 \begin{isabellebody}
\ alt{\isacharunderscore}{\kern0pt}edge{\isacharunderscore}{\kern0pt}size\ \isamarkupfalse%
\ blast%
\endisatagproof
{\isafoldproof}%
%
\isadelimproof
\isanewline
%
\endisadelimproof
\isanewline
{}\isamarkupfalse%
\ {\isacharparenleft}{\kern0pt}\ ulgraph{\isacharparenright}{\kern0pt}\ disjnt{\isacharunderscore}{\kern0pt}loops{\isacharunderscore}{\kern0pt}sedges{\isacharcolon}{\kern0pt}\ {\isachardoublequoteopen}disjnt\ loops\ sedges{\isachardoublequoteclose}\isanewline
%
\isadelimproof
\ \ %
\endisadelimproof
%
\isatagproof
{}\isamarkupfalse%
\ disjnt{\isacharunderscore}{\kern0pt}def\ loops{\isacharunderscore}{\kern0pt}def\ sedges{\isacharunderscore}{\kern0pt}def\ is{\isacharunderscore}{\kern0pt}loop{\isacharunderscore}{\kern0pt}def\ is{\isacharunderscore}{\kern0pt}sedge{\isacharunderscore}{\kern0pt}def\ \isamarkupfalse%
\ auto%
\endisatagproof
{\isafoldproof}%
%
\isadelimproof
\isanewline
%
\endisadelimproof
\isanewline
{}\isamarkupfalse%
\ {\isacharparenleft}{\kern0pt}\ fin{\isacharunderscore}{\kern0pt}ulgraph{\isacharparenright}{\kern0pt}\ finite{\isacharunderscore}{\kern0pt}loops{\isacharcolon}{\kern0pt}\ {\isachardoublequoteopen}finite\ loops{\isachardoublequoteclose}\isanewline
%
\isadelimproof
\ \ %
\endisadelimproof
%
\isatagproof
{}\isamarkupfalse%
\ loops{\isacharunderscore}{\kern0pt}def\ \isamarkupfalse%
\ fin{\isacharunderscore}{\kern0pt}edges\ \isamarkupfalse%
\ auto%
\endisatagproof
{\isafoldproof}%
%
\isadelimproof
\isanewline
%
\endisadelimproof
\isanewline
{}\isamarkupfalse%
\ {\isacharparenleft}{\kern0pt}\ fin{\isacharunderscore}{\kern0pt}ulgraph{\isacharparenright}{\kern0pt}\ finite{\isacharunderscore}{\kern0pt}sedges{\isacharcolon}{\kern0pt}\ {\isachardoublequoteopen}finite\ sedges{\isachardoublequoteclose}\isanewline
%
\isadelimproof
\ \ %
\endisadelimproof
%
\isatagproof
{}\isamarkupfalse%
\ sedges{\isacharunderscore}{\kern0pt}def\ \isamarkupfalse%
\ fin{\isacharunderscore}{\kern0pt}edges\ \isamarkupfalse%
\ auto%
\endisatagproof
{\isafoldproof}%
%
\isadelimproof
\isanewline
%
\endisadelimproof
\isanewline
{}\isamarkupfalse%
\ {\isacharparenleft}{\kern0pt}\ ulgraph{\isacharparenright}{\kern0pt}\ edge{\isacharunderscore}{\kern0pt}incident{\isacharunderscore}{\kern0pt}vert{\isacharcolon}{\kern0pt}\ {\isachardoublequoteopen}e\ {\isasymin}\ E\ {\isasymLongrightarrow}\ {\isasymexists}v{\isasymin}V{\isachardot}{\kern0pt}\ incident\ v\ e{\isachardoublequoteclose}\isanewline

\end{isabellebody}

--------

Repeat the data above. Change nothing.

Output of the exercise:
 \begin{isabellebody}
\ alt{\isacharunderscore}{\kern0pt}edge{\isacharunderscore}{\kern0pt}size\ \isamarkupfalse%
\ blast%
\endisatagproof
{\isafoldproof}%
%
\isadelimproof
\isanewline
%
\endisadelimproof
\isanewline
{}\isamarkupfalse%
\ {\isacharparenleft}{\kern0pt}\ ulgraph{\isacharparenright}{\kern0pt}\ disjnt{\isacharunderscore}{\kern0pt}loops{\isacharunderscore}{\kern0pt}sedges{\isacharcolon}{\kern0pt}\ {\isachardoublequoteopen}disjnt\ loops\ sedges{\isachardoublequoteclose}\isanewline
%
\isadelimproof
\ \ %
\endisadelimproof
%
\isatagproof
{}\isamarkupfalse%
\ disjnt{\isacharunderscore}{\kern0pt}def\ loops{\isacharunderscore}{\kern0pt}def\ sedges{\isacharunderscore}{\kern0pt}def\ is{\isacharunderscore}{\kern0pt}loop{\isacharunderscore}{\kern0pt}def\ is{\isacharunderscore}{\kern0pt}sedge{\isacharunderscore}{\kern0pt}def\ \isamarkupfalse%
\ auto%
\endisatagproof
{\isafoldproof}%
%
\isadelimproof
\isanewline
%
\endisadelimproof
\isanewline
{}\isamarkupfalse%
\ {\isacharparenleft}{\kern0pt}\ fin{\isacharunderscore}{\kern0pt}ulgraph{\isacharparenright}{\kern0pt}\ finite{\isacharunderscore}{\kern0pt}loops{\isacharcolon}{\kern0pt}\ {\isachardoublequoteopen}finite\ loops{\isachardoublequoteclose}\isanewline
%
\isadelimproof
\ \ %
\endisadelimproof
%
\isatagproof
{}\isamarkupfalse%
\ loops{\isacharunderscore}{\kern0pt}def\ \isamarkupfalse%
\ fin{\isacharunderscore}{\kern0pt}edges\ \isamarkupfalse%
\ auto%
\endisatagproof
{\isafoldproof}%
%
\isadelimproof
\isanewline
%
\endisadelimproof
\isanewline
{}\isamarkupfalse%
\ {\isacharparenleft}{\kern0pt}\ fin{\isacharunderscore}{\kern0pt}ulgraph{\isacharparenright}{\kern0pt}\ finite{\isacharunderscore}{\kern0pt}sedges{\isacharcolon}{\kern0pt}\ {\isachardoublequoteopen}finite\ sedges{\isachardoublequoteclose}\isanewline
%
\isadelimproof
\ \ %
\endisadelimproof
%
\isatagproof
{}\isamarkupfalse%
\ sedges{\isacharunderscore}{\kern0pt}def\ \isamarkupfalse%
\ fin{\isacharunderscore}{\kern0pt}edges\ \isamarkupfalse%
\ auto%
\endisatagproof
{\isafoldproof}%
%
\isadelimproof
\isanewline
%
\endisadelimproof
\isanewline
{}\isamarkupfalse%
\ {\isacharparenleft}{\kern0pt}\ ulgraph{\isacharparenright}{\kern0pt}\ edge{\isacharunderscore}{\kern0pt}incident{\isacharunderscore}{\kern0pt}vert{\isacharcolon}{\kern0pt}\ {\isachardoublequoteopen}e\ {\isasymin}\ E\ {\isasymLongrightarrow}\ {\isasymexists}v{\isasymin}V{\isachardot}{\kern0pt}\ incident\ v\ e{\isachardoublequoteclose}\isanewline

\end{isabellebody}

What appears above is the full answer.